== WHAT YOU HAVE TO DO ==
Copy each line in the data that includes the word "definition".

(Collected data)
┌────────
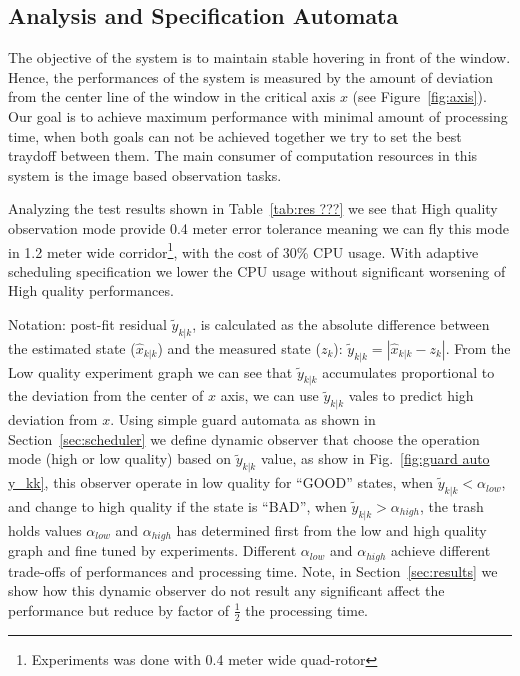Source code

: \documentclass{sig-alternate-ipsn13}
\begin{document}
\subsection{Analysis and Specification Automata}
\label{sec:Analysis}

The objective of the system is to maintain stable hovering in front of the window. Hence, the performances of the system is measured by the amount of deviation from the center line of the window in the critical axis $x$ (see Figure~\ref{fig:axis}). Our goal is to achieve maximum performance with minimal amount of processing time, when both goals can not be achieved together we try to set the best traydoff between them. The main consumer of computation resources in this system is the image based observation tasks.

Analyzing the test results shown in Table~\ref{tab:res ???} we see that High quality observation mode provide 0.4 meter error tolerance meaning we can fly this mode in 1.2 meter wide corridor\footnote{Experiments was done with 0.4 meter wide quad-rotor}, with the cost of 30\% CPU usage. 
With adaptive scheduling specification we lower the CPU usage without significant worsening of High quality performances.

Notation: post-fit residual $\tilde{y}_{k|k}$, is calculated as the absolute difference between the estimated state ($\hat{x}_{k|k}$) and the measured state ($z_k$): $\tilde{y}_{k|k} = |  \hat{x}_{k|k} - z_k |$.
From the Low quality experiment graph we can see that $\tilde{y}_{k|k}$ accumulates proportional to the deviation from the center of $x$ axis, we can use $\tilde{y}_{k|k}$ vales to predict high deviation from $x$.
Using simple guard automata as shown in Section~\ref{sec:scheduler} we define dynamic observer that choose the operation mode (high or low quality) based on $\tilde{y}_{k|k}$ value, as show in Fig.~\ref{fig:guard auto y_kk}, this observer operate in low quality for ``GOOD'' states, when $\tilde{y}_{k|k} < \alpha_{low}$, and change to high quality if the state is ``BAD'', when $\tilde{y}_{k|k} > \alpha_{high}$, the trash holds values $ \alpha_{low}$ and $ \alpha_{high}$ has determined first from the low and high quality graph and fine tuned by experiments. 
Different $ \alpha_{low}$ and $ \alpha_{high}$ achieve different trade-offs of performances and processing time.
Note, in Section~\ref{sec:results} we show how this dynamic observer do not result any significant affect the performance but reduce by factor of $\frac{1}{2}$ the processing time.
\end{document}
└────────
┌────────
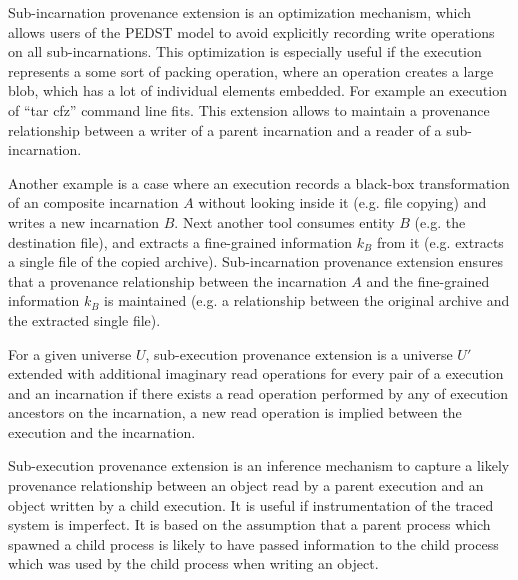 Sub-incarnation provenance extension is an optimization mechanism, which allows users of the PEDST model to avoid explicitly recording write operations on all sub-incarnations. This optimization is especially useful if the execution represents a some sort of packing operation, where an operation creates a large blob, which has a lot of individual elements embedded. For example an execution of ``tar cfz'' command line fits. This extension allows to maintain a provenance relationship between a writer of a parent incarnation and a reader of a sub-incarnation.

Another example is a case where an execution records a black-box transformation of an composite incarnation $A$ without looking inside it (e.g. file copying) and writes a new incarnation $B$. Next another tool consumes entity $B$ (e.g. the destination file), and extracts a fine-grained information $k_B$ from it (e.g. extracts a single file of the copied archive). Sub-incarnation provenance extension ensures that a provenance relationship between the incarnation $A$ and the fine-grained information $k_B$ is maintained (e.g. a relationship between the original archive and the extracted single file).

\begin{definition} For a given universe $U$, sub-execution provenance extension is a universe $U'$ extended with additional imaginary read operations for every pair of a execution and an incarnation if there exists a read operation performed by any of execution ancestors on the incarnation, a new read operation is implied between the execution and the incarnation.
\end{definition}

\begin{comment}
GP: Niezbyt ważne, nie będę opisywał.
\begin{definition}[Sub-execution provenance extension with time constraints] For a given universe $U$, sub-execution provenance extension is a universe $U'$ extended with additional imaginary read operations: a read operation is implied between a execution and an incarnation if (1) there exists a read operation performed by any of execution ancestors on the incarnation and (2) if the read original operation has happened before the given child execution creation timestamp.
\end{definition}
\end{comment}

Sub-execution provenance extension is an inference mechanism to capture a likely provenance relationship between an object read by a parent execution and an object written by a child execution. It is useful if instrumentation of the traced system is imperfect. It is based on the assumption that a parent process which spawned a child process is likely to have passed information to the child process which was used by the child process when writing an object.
└────────
┌────────
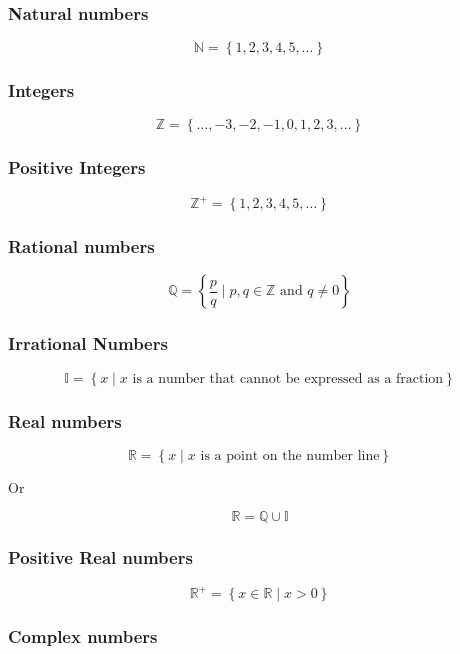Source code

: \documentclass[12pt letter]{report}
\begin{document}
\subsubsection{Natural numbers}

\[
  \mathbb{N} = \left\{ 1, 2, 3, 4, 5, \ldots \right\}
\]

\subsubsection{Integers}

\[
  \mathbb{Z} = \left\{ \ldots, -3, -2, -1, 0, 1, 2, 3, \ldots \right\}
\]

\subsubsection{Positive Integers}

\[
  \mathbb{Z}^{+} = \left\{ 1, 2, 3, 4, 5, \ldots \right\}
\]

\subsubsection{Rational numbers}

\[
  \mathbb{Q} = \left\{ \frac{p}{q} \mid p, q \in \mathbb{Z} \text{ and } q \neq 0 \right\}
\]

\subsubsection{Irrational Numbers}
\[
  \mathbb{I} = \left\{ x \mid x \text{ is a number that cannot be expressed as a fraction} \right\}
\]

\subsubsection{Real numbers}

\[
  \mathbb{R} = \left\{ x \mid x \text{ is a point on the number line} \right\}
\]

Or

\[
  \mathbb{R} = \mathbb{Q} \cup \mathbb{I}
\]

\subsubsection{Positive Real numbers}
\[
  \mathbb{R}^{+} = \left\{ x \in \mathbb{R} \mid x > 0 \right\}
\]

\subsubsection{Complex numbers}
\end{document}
└────────
== SOLUTION TO THIS EXERCISE ==
\begin{definition} For a given universe $U$, sub-execution provenance extension is a universe $U'$ extended with additional imaginary read operations for every pair of a execution and an incarnation if there exists a read operation performed by any of execution ancestors on the incarnation, a new read operation is implied between the execution and the incarnation.
\end{definition}
\begin{definition}[Sub-execution provenance extension with time constraints] For a given universe $U$, sub-execution provenance extension is a universe $U'$ extended with additional imaginary read operations: a read operation is implied between a execution and an incarnation if (1) there exists a read operation performed by any of execution ancestors on the incarnation and (2) if the read original operation has happened before the given child execution creation timestamp.
\end{definition}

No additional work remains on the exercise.